Setelah itu Jeno bergegas menuju meeting room yang ada di hotel itu, tanpa memperhatikan lagi Renjun yang kini mendengus begitu melihat sikap sinis Jeno.
"Kenapa jadi marah-marah." Gerutu Renjun dalam perjalanan menuju kamar yang tadi sudah Jeno beritaukan.
Selama menunggu Jeno, Renjun berbaring di kasur sambil menonton beberapa tayangan di ponselnya. Lalu saat lapar ia segera memesan makanan agar diantar ke kamarnya. Saat mulai bosan, Renjun jatuh tertidur sampai sore menjelang malam. Dan saat membuka mata, ia belum menemukan tanda-tanda kehadiran Jeno.
Turun dari kasur, Renjun menuju kamar mandi untuk mencuci mukanya. Dan bertepatan dengan Jeno yang memasuki kamar dengan raut lelah.
"Semuanya selesai?" Tanya Renjun dengan nada lembut.

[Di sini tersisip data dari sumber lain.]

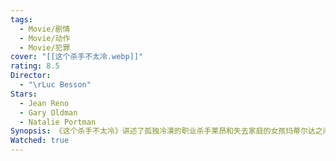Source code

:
 ```yaml
---
tags:
  - Movie/剧情
  - Movie/动作
  - Movie/犯罪
cover: "[[这个杀手不太冷.webp]]"
rating: 8.5
Director:
  - "\rLuc Besson"
Stars:
  - Jean Reno
  - Gary Oldman
  - Natalie Portman
Synopsis: 《这个杀手不太冷》讲述了孤独冷漠的职业杀手莱昂和失去家庭的女孩玛蒂尔达之间的故事。莱昂住在纽约的公寓里，靠接任务维持生活，日复一日地过着简单而危险的日子。而玛蒂尔达则是一个生活在破碎家庭中的少女，她的家人因卷入毒品交易被腐败警察斯坦杀害，只有玛蒂尔达侥幸逃脱。玛蒂尔达找到莱昂，恳求他教自己成为杀手，以为家人复仇。尽管起初不情愿，莱昂最终答应了她的请求，两人之间逐渐建立起超越年龄与背景的特殊情感。玛蒂尔达在学习杀手技能的同时，也逐渐融化了莱昂冷漠的内心。然而，他们的关系和生活被复仇计划以及斯坦的追捕推向危险的边缘。最终，莱昂用自己的生命保护了玛蒂尔达，让她重新获得自由和新生。《这个杀手不太冷》通过两位主角的互动，探讨了孤独、成长和救赎的主题，展现了在冷酷无情的世界中，依然可以找到温暖与希望。
Watched: true
---
```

Jeno benar-benar malas menjawab pertanyaan Renjun, akhirnya ia hanya melengos dari Renjun dan bergegas menuju kasur, membaringkan tubuhnya.

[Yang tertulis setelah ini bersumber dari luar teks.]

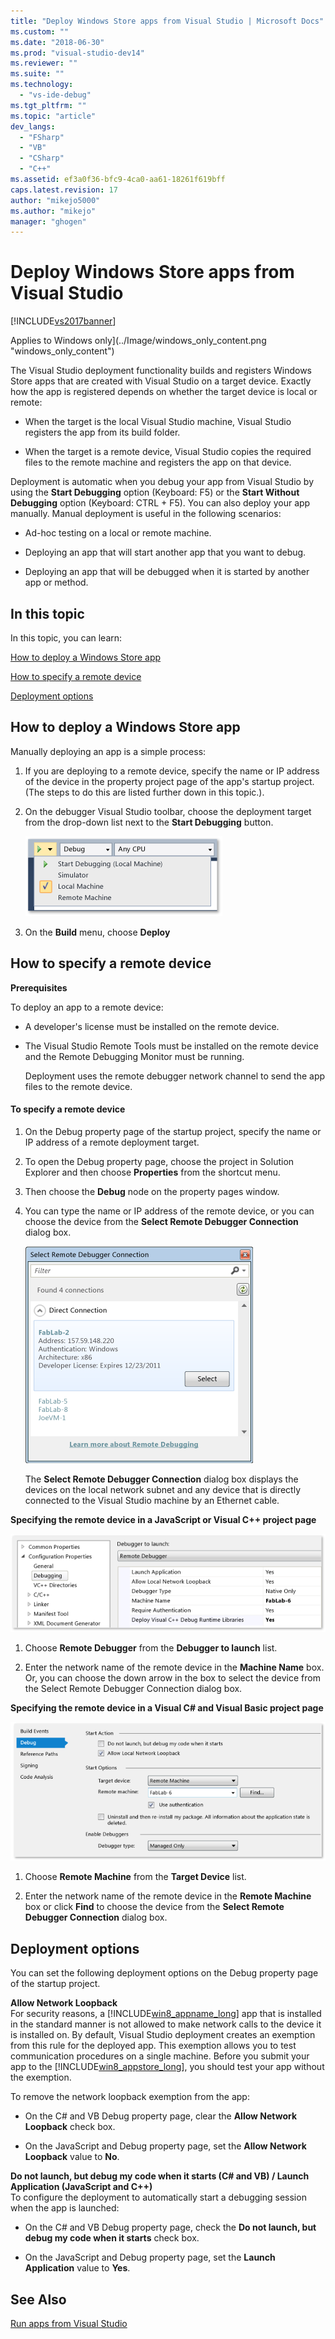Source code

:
 ```yaml
---
title: "Deploy Windows Store apps from Visual Studio | Microsoft Docs"
ms.custom: ""
ms.date: "2018-06-30"
ms.prod: "visual-studio-dev14"
ms.reviewer: ""
ms.suite: ""
ms.technology: 
  - "vs-ide-debug"
ms.tgt_pltfrm: ""
ms.topic: "article"
dev_langs: 
  - "FSharp"
  - "VB"
  - "CSharp"
  - "C++"
ms.assetid: ef3a0f36-bfc9-4ca0-aa61-18261f619bff
caps.latest.revision: 17
author: "mikejo5000"
ms.author: "mikejo"
manager: "ghogen"
---
```

# Deploy Windows Store apps from Visual Studio
[!INCLUDE[vs2017banner](../includes/vs2017banner.md)]

  
Applies to Windows only](../Image/windows_only_content.png "windows_only_content")  
  
 The Visual Studio deployment functionality builds and registers Windows Store apps that are created with Visual Studio on a target device. Exactly how the app is registered depends on whether the target device is local or remote:  
  
-   When the target is the local Visual Studio machine, Visual Studio registers the app from its build folder.  
  
-   When the target is a remote device, Visual Studio copies the required files to the remote machine and registers the app on that device.  
  
 Deployment is automatic when you debug your app from Visual Studio by using the **Start Debugging** option (Keyboard: F5) or the **Start Without Debugging** option (Keyboard: CTRL + F5). You can also deploy your app manually. Manual deployment is useful in the following scenarios:  
  
-   Ad-hoc testing on a local or remote machine.  
  
-   Deploying an app that will start another app that you want to debug.  
  
-   Deploying an app that will be debugged when it is started by another app or method.  
  
##  <a name="BKMK_In_this_topic"></a> In this topic  
 In this topic, you can learn:  
  
 [How to deploy a Windows Store app](#BKMK_How_to_deploy_a_Windows_Store_app)  
  
 [How to specify a remote device](#BKMK_How_to_specify_a_remote_device)  
  
 [Deployment options](#BKMK_Deployment_options)  
  
##  <a name="BKMK_How_to_deploy_a_Windows_Store_app"></a> How to deploy a Windows Store app  
 Manually deploying an app is a simple process:  
  
1.  If you are deploying to a remote device, specify the name or IP address of the device in the property project page of the app's startup project. (The steps to do this are listed further down in this topic.).  
  
2.  On the debugger Visual Studio toolbar, choose the deployment target from the drop-down list next to the **Start Debugging** button.  
  
     ![Run on Local Machine](../debugger/media/vsrun-f5-local.png "VSRUN_F5_Local")  
  
3.  On the **Build** menu, choose **Deploy**  
  
##  <a name="BKMK_How_to_specify_a_remote_device"></a> How to specify a remote device  
 **Prerequisites**  
  
 To deploy an app to a remote device:  
  
-   A developer's license must be installed on the remote device.  
  
-   The Visual Studio Remote Tools must be installed on the remote device and the Remote Debugging Monitor must be running.  
  
     Deployment uses the remote debugger network channel to send the app files to the remote device.  
  
#### To specify a remote device  
  
1.  On the Debug property page of the startup project, specify the name or IP address of a remote deployment target.  
  
2.  To open the Debug property page, choose the project in Solution Explorer and then choose **Properties** from the shortcut menu.  
  
3.  Then choose the **Debug** node on the property pages window.  
  
4.  You can type the name or IP address of the remote device, or you can choose the device from the **Select Remote Debugger Connection** dialog box.  
  
     ![Select Remote Debugger Connection dialog box](../debugger/media/vsrun-selectremotedebuggerdlg.png "VSRUN_SelectRemoteDebuggerDlg")  
  
     The **Select Remote Debugger Connection** dialog box displays the devices on the local network subnet and any device that is directly connected to the Visual Studio machine by an Ethernet cable.  
  
 **Specifying the remote device in a JavaScript or Visual C++ project page**  
  
 ![C&#43;&#43; project properties for remote debugging](../debugger/media/vsrun-cpp-projprop-remote.png "VSRUN_CPP_ProjProp_Remote")  
  
1.  Choose **Remote Debugger** from the **Debugger to launch** list.  
  
2.  Enter the network name of the remote device in the **Machine Name** box. Or, you can choose the down arrow in the box to select the device from the Select Remote Debugger Connection dialog box.  
  
 **Specifying the remote device in a Visual C# and Visual Basic project page**  
  
 ![Managed project properties for remote debugging](../debugger/media/vsrun-managed-projprop-remote.png "VSRUN_Managed_ProjProp_Remote")  
  
1.  Choose **Remote Machine** from the **Target Device** list.  
  
2.  Enter the network name of the remote device in the **Remote Machine** box or click **Find** to choose the device from the **Select Remote Debugger Connection** dialog box.  
  
##  <a name="BKMK_Deployment_options"></a> Deployment options  
 You can set the following deployment options on the Debug property page of the startup project.  
  
 **Allow Network Loopback**  
 For security reasons, a [!INCLUDE[win8_appname_long](../includes/win8-appname-long-md.md)] app that is installed in the standard manner is not allowed to make network calls to the device it is installed on. By default, Visual Studio deployment creates an exemption from this rule for the deployed app. This exemption allows you to test communication procedures on a single machine. Before you submit your app to the [!INCLUDE[win8_appstore_long](../includes/win8-appstore-long-md.md)], you should test your app without the exemption.  
  
 To remove the network loopback exemption from the app:  
  
-   On the C# and VB Debug property page, clear the **Allow Network Loopback** check box.  
  
-   On the JavaScript and Debug property page, set the **Allow Network Loopback** value to **No**.  
  
 **Do not launch, but debug my code when it starts (C# and VB) / Launch Application (JavaScript and C++)**  
 To configure the deployment to automatically start a debugging session when the app is launched:  
  
-   On the C# and VB Debug property page, check the **Do not launch, but debug my code when it starts** check box.  
  
-   On the JavaScript and Debug property page, set the **Launch Application** value to **Yes**.  
  
## See Also  
 [Run apps from Visual Studio](../debugger/run-store-apps-from-visual-studio.md)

"Aku harap kau sudah makan, mandinya besok saja. Sekarang kau memang lebih baik tidur yang nyenyak." Renjun berujar demikian sambil mendekati Jeno yang sudah memejamkan matanya.
Walau matanya terpejam, tapi Jeno masih setengah sadar. Ia merasakan jemari Renjun yang membuka dasinya, melepas dua kancing teratas kemejanya. Jeno juga merasakan lengannya diangkat, untuk membuka jas yang ia kenakan. Ikat pinggangnya Renjun buka juga, membuat seluruh tubuhnya terlepas dari semua lilitan menyesakkan.

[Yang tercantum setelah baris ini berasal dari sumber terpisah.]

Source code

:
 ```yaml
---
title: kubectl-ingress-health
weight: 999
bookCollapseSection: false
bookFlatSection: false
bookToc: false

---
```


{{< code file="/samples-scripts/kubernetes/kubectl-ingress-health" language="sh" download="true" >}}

Mungkin kalau Jeno sepenuhnya sadar dan melihat semua ketelatenan Renjun mengurusnya, rasa kesalnya bisa sedikit berkurang. Tapi setengah kegiatan Renjun tak Jeno ketahui karena ia jatuh tertidur setelah merasakan sesak dari pakaiannya lepas.
Keesokan harinya, Jeno terbangun dengan suara Renjun yang tengah sarapan. "Kita pulang pagi ini kan?" Tanya Renjun begitu menyadari Jeno yang sudah bangun dan tengah mengecek ponselnya.
Rasanya Jeno ingin mendengus kasar di hadapan Renjun saat ini juga, ia tau kekhawatiran Renjun soal lombanya. Tapi bisakah anak itu tak bertanya dulu? Jeno bahkan mengusahakan agar mereka bisa pulang cepat. Dengan mendengar pertanyaan Renjun, justru membuat rasa lelah Jeno bertambah.
"Langsung bersiap, setelah selesai nanti aku hubungi kau agar segera turun." Jeno memang belum menyelesaikan pembicaraan dengan salah satu kliennya, semoga saja pagi ini selesai cepat.
Jeno memasuki mobil sambil menghela napasnya. Untungnya pertemuan barusan memakan waktu lebih sedikit dari kemarin, ia jadi bisa membawa Renjun pulang sebelum sore. Tapi meski begitu, semua rasa lelah Jeno rasakan."Kau lihat? Aku pasti menepati janjiku untuk datang besok. Pertemuannya selesai dengan cepat." Ujar Jeno sambil melirik Renjun sesaat setelah ia melajukan mobilnya menuju pulang.
Renjun menoleh. "Bisa saja kalau aku tak ikut semuanya tak secepat ini, lalu kau berakhir tak datang lagi ke acaraku dan malah melanggar janjimu."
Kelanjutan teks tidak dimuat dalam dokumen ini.